Hatfield wondered where another explosion might occur. She turned down a side street and ran to the hotel where she had agreed to meet her boyfriend and family after the race.

Amid the chaos, the authorities directed runners and onlookers to the area designated for family members awaiting loved ones at the end of the race. It was traditionally a place of panting pride, sweaty hugs and exhausted relief.

But on Monday, it became a place of dread, as news of the attack spread through the crowd and people awaited word. One woman screamed over the din toward the streets roped off for runners: "Lisa! Lisa!"

Some people saw the explosions as clouds of white smoke. To others, they looked orange - a fireball that nearly reached the top of a nearby traffic light.

Groups of runners, including a row of women in pink and neon tank tops and a man in a red windbreaker - kept going a few paces at least, as if unsure of what they were seeing.

Some runners stopped in the middle of the street, confused and frightened. Others turned around and started running back the way they came.

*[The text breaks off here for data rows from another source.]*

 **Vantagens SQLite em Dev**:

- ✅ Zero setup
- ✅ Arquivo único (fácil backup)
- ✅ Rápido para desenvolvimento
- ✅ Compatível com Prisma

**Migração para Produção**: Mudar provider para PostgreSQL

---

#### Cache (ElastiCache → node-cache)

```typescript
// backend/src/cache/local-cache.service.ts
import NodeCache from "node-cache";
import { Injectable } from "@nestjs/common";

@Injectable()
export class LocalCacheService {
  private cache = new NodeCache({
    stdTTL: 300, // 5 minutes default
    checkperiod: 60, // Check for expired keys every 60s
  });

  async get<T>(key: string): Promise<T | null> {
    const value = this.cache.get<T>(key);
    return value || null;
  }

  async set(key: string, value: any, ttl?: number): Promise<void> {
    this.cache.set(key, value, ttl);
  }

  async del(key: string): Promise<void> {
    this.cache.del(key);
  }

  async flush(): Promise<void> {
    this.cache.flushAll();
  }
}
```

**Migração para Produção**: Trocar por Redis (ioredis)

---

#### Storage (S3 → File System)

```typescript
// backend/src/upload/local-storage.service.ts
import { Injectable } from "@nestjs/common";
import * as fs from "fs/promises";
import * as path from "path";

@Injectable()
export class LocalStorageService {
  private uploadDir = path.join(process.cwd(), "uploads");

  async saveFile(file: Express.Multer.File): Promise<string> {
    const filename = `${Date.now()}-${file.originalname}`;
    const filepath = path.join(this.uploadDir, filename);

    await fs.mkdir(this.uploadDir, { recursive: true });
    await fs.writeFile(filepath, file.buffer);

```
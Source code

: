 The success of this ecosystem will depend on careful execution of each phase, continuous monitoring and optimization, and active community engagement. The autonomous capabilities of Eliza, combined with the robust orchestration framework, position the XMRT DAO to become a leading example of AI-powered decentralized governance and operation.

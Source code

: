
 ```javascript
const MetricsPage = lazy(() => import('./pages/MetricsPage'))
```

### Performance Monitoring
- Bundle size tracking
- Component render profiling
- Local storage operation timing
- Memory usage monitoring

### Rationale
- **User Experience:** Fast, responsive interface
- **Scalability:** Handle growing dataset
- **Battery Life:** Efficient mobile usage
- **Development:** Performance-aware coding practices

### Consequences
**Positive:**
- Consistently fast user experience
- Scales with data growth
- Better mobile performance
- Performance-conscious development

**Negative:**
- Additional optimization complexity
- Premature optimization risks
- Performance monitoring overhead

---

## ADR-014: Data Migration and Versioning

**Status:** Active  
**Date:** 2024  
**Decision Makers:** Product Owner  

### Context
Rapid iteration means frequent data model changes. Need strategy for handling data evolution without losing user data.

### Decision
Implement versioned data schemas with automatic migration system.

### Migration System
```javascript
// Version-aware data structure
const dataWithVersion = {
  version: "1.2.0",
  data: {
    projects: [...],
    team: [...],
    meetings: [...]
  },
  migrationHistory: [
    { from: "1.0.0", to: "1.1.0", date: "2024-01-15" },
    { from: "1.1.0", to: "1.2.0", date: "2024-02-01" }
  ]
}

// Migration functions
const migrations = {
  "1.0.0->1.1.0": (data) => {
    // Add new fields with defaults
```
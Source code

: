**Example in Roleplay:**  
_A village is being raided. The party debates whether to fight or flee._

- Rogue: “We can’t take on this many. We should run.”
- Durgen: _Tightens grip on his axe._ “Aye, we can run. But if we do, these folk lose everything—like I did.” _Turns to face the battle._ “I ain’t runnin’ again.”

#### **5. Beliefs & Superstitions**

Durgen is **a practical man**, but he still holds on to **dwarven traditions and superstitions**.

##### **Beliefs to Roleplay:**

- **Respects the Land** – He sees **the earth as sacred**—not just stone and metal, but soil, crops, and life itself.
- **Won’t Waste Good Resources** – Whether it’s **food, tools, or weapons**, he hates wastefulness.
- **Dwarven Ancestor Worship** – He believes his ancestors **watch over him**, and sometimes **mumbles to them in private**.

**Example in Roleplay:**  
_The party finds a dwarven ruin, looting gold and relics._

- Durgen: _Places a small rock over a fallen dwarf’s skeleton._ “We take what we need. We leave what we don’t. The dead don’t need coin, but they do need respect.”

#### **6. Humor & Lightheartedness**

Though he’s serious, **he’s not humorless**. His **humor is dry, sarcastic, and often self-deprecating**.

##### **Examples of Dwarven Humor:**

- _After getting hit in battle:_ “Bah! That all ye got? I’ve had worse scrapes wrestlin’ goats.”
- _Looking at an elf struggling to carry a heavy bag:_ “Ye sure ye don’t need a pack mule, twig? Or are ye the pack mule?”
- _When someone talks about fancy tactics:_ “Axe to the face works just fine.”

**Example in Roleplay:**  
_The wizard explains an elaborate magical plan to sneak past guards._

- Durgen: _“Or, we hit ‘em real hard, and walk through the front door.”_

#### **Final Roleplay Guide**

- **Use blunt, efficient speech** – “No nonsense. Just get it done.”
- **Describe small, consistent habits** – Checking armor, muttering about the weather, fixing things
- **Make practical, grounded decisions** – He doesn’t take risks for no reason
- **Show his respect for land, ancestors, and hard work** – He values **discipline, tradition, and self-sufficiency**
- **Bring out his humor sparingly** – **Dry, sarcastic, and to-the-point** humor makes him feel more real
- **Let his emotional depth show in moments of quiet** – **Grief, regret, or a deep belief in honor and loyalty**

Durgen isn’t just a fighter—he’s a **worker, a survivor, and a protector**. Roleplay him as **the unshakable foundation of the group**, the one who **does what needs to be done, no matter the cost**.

"It is kind of ironic that you just finished running a marathon and you want to keep running away," said Sarah Joyce, 21, who had just finished her first marathon when she heard the blast.

Bruce Mendelsohn, 44, was at a party in a third-floor office above where the bombs went off. His brother, Aaron, had finished the race earlier.

"There was a very loud boom, and three to five second later, there was another one," said Bruce Mendelsohn, an Army veteran who now works in public relations. He ran outside. "There was blood smeared in the streets and on the sidewalk," he said.

Mendelsohn could not be sure how many people had been killed or wounded, but among the bodies he said he saw women, children and runners. The wounds, he said, appeared to be "lower torso."

As Melissa Fryback, 42, was heading into the home stretch, she realized she was on pace for one of her best times ever. She steeled herself for the last three miles and finished in 3 hours, 44 minutes. She met up with her boyfriend, and the two had made it about two blocks from the finish line when they heard the blasts.

"I can't help but wonder that if I hadn't pushed like that, it could have been me," she said.

Boston hospitals struggled to keep up with the flow of patients. Massachusetts General Hospital admitted 29 patients, eight of them in critical condition; several of them needed amputations, a spokesman said.

Late Monday, Brigham and Women's Hospital said it had seen 31 patients who were wounded in the explosions, ranging from a 3-year-old to patients in their 60s. As many as 10 were listed in serious condition, and two were in critical condition.

The Rev. Brian Jordan, a Franciscan priest based in Brooklyn, N.Y., said he was in Boston to say a pre-race Mass near the starting line for a group of about 100 friends who were running. The group included Boston firefighters, Massachusetts state police and several Army soldiers recently returned from Iraq.

Jordan, a veteran runner of 21 Boston Marathons himself, was about a block away from the blasts when they occurred, heading toward the course to watch his friends finish the race.

"I never heard that type of sound before," he said by telephone. "It was like cannons."

He said he made his way through the fleeing crowd toward the explosions. "I saw some blood," he said.

He realized he could be more effective wearing his Franciscan habit, so he returned to the firehouse and donned the brown robe of his order, and then headed back out into the streets.

"All I could do was try to calm people down," Jordan said. "Marathons are supposed to bring people together."

Jeff Constantine, 46, ended his first marathon a mile from the finish. It took 10 minutes to find out why. He was planning to finish the race at almost exactly the time that the bomb went off.

"If I didn't freeze up, if I hadn't been slow, I would have been right there," he said.

His family had traffic to thank. They were running late after watching Constantine run up Heartbreak Hill, the race's most challenging stretch, and never made it to the finish line.